Dans son intervention, l’intellectuel a mis l’accent sur l’Etat national et l’«État-nation », des concepts qui l’ont habités et abordés dans ses travaux. «Certains disent que toutes mes théories sur l’historisation, le sous-développement, la rupture, la réforme, se sont basées sur le concept de l’«État-nation». Mais, aujourd’hui, dans la société actuelle, que signifie l’Etat national que nous voyons un peu partout dans le monde, et qui est en train de se détruire ?», s’est il interrogé.  Selon lui, «toutes les crises de la terre se résument dans la dissolution de «État-nation».  L’appartenance aujourd’hui, a-t-il affirmé, est une appartenance à la  secte, à la tribu et  non à l’Etat comme il était représenté dans la France de la révolution. Pour lui, l’avenir sera probablement au pouvoir tribal ou encore aux «fédérations fragiles».

Le retour d’Ibn Khaldoun…

«J’espère que l’âme d’Ibn Khaldoun soit avec nous dans cette salle.», a-t-il déclaré sous les applaudissements chaleureux de l’assistance. C’est un philosophe, dit-il, qui a accordé une grande importance à  la transcription. C’est-à-dire, la transmission d’une culture orale à une culture écrite. Un philosophe actuel dont les pensées et les idées inspirent et interpellent  les historiens et penseurs des temps modernes.

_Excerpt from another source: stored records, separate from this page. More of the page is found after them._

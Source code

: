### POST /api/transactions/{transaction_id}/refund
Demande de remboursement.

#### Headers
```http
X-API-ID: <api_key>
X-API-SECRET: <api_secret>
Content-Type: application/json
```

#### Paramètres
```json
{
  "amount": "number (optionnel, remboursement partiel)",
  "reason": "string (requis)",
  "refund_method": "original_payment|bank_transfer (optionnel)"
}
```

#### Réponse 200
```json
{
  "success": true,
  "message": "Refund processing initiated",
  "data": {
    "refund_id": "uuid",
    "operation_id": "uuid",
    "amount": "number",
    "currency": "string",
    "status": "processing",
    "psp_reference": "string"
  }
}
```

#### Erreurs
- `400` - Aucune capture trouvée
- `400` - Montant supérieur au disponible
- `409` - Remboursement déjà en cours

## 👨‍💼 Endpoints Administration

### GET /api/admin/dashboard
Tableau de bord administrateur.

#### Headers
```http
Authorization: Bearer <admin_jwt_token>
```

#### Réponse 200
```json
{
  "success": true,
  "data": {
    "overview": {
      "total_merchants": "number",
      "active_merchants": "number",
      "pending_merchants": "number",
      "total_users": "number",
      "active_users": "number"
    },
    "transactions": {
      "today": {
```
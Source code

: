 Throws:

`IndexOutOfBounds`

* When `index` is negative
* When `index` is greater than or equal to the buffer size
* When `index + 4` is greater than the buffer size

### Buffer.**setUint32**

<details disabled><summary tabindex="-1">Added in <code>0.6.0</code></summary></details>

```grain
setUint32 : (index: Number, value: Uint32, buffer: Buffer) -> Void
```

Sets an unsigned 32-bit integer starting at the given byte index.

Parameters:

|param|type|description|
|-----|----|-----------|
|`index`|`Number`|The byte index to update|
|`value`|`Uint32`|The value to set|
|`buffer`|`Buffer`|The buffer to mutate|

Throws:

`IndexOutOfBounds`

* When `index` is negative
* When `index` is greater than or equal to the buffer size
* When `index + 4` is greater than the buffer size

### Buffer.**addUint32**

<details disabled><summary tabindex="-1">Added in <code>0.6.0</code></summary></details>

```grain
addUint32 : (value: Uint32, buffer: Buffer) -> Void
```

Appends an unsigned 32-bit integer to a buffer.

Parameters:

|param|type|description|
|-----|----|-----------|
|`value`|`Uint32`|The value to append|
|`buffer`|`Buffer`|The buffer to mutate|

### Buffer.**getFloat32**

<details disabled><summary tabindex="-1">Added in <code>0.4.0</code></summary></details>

«Notre retard est dû au blocage sur ce point. C’est-à-dire, qu’on estimé qu’il n’aura pas une autre révolution après celle de la transcription. Pourtant, on n’a pas fait attention à ce qui s’était passé en Europe au milieu du 15e  Siècle. Notamment  avec l’invention de l’imprimerie qui a été comme une révolution de transcription transcendante.», a-t-il précisé.

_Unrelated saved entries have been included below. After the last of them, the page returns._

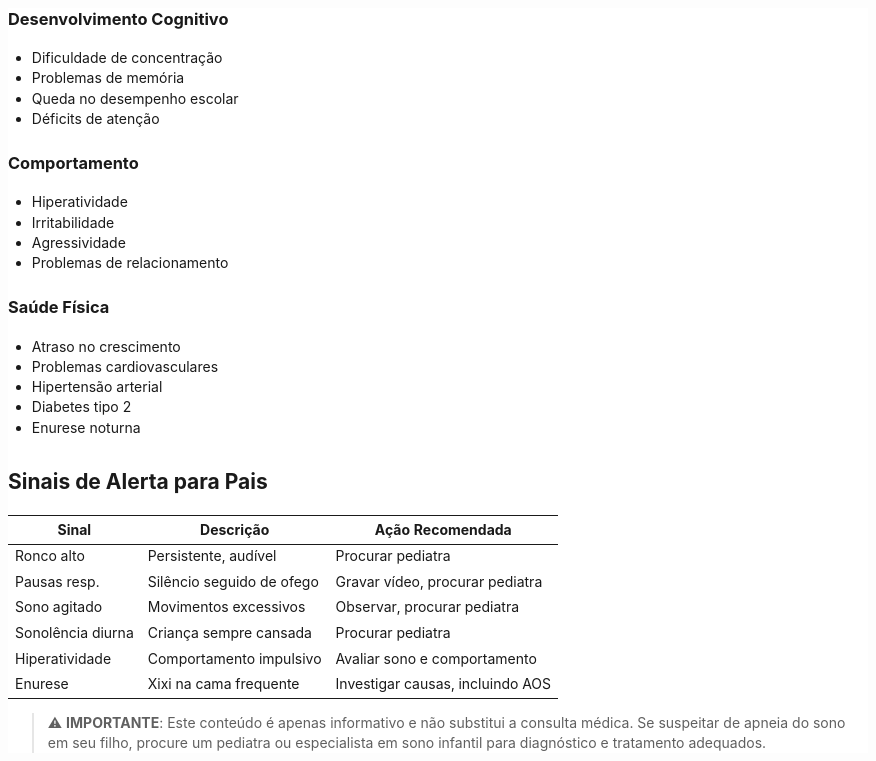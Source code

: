 ### Desenvolvimento Cognitivo
- Dificuldade de concentração
- Problemas de memória
- Queda no desempenho escolar
- Déficits de atenção

### Comportamento
- Hiperatividade
- Irritabilidade
- Agressividade
- Problemas de relacionamento

### Saúde Física
- Atraso no crescimento
- Problemas cardiovasculares
- Hipertensão arterial
- Diabetes tipo 2
- Enurese noturna

## Sinais de Alerta para Pais

| Sinal | Descrição | Ação Recomendada |
|-------|-----------|------------------|
| Ronco alto | Persistente, audível | Procurar pediatra |
| Pausas resp. | Silêncio seguido de ofego | Gravar vídeo, procurar pediatra |
| Sono agitado | Movimentos excessivos | Observar, procurar pediatra |
| Sonolência diurna | Criança sempre cansada | Procurar pediatra |
| Hiperatividade | Comportamento impulsivo | Avaliar sono e comportamento |
| Enurese | Xixi na cama frequente | Investigar causas, incluindo AOS |

> ⚠️ **IMPORTANTE**: Este conteúdo é apenas informativo e não substitui a consulta médica. Se suspeitar de apneia do sono em seu filho, procure um pediatra ou especialista em sono infantil para diagnóstico e tratamento adequados.

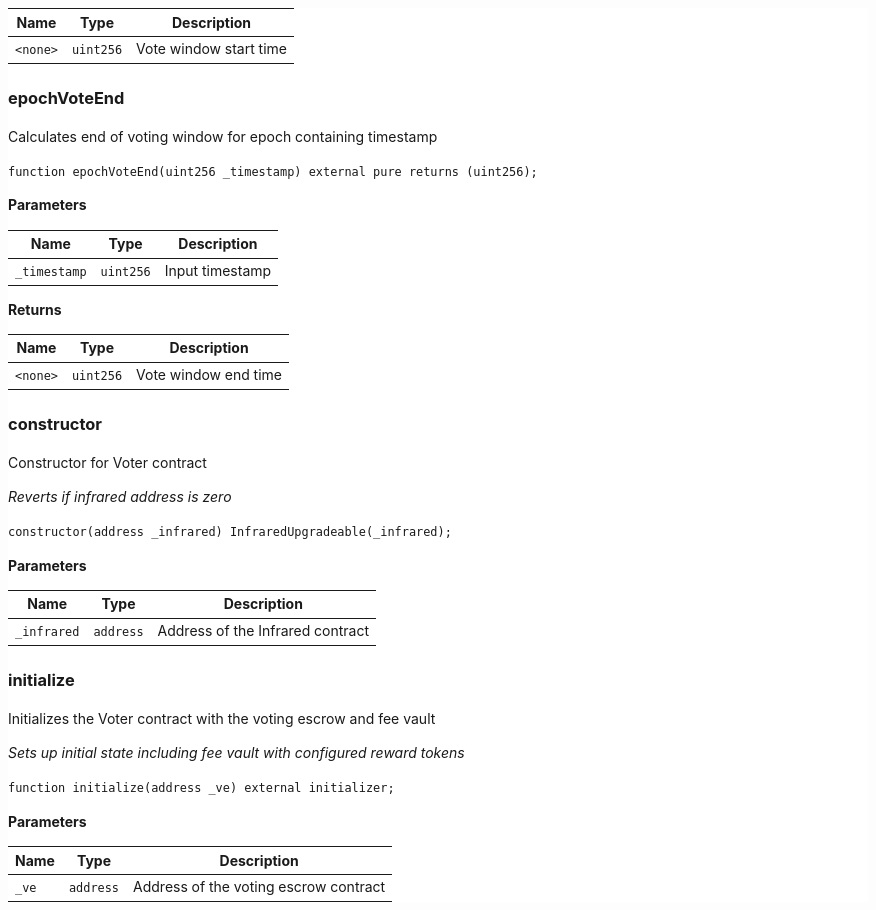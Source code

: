 |Name|Type|Description|
|----|----|-----------|
|`<none>`|`uint256`|Vote window start time|


### epochVoteEnd

Calculates end of voting window for epoch containing timestamp


```solidity
function epochVoteEnd(uint256 _timestamp) external pure returns (uint256);
```
**Parameters**

|Name|Type|Description|
|----|----|-----------|
|`_timestamp`|`uint256`|Input timestamp|

**Returns**

|Name|Type|Description|
|----|----|-----------|
|`<none>`|`uint256`|Vote window end time|


### constructor

Constructor for Voter contract

*Reverts if infrared address is zero*


```solidity
constructor(address _infrared) InfraredUpgradeable(_infrared);
```
**Parameters**

|Name|Type|Description|
|----|----|-----------|
|`_infrared`|`address`|Address of the Infrared contract|


### initialize

Initializes the Voter contract with the voting escrow and fee vault

*Sets up initial state including fee vault with configured reward tokens*


```solidity
function initialize(address _ve) external initializer;
```
**Parameters**

|Name|Type|Description|
|----|----|-----------|
|`_ve`|`address`|Address of the voting escrow contract|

Par ailleurs, Abdallah Laroui a rappelé que les asiatiques étaient prêts à la révolution moderniste en inventant un genre d’imprimerie (une machine à photocopier). Ce qui explique leur réussite. «Il y a un retour en force de la culture orale dans le monde actuel. Or, le livre vit une véritable crise.», a-t-il indiqué.

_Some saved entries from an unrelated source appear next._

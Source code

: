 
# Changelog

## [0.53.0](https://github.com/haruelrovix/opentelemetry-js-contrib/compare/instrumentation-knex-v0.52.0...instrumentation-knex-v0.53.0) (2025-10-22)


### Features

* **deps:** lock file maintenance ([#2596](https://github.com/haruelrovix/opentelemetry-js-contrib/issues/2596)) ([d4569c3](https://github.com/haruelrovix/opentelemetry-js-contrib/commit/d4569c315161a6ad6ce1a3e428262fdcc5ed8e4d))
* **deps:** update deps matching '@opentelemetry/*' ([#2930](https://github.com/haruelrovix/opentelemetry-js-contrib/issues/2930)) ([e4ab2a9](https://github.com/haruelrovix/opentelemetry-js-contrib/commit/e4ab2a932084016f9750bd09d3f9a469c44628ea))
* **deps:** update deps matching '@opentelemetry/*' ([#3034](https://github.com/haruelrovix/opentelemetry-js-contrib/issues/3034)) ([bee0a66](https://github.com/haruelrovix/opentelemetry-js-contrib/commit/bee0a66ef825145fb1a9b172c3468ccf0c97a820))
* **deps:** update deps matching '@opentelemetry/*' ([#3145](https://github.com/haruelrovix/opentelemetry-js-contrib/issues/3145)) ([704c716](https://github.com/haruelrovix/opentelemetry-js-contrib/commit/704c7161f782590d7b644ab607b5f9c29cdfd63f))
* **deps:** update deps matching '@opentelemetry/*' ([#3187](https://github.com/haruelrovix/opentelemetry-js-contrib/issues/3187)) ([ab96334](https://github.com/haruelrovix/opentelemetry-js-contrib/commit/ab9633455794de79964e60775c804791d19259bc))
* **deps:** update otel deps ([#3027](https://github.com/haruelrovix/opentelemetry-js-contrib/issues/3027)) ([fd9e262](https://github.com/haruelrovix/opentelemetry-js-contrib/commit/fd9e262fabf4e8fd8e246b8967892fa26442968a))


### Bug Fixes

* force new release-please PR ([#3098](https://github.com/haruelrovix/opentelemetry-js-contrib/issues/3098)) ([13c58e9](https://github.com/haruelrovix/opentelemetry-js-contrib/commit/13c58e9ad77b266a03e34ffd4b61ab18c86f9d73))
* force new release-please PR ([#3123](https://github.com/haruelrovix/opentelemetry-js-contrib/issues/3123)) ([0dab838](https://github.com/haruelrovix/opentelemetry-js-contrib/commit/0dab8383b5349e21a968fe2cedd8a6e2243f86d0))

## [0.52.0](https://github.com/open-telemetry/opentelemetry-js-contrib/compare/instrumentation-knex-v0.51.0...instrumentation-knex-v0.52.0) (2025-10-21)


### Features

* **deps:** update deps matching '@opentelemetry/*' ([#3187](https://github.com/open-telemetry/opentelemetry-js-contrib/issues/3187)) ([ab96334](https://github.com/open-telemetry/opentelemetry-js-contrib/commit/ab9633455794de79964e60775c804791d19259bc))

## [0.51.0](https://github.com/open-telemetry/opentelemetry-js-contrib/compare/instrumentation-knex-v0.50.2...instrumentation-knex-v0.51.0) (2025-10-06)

Ainsi, la révolution technologique et numérique est une suite ou continuité de la révolution de l’imprimerie, poursuit-il. En outre, l’auteur de «L’Idéologie arabe contemporaine », «Esquisses historiques», «Le nationalisme marocain» a évoqué le côté réaliste et pragmatique de la pensée d’Ibn Khaldoun. «Dans le monde d’aujourd’hui: que signifie-t-il la réalité?», s’est-t-il posé la question. «Dans la plupart du temps nous préférons et nous nous attachons à l’illusion.», a-t-il répondu.

Le virtuel, le réel, la traduction… des questions toujours d’actualité!

La pensée d’Abdallah Laroui, un penseur qui écrit avec les deux langues arabe et française, s’arrête sur des questions et des concepts  qui ont traversé les réflexions entre autres «le retard historique», «la modernité et le modernisme», «l’Etat», «l’Islamisme», «le Libéralisme», «l’Histoire»… Les temps passent, les contextes changent, et les philosophies évoluent. Cependant, d’autres problématiques surgissent et remontent de nouveau à la surface.

Aujourd’hui, l’alphabétisation numérique est plus pire que l’alphabétisation classique, a-t-il fait savoir. La réalité virtuelle actuelle qui nous surprend et nous inquiète fait partie des résultats de la science expérimentale ou une invention des charlatans de Moussa ?, a-t-il demandé.  A vrai dire, se poser, parfois, de bonnes questions, mieux qu’en trouver de mauvaises réponses.  La question de la traduction n’est pas en reste des sujets abordés par Laroui. «Il y a des philosophies qui se construisent sur un seul concept ou un terme. En effet, avant la traduction, il y a une interprétation du sens», indique-t-il.

En contrepartie, l’intellectuel a mis la lumière sur la fausse traduction et désorientée qui pourra être trompeuse. La traduction est importante pour relire et repenser certains concepts et questions avec de bonnes lunettes.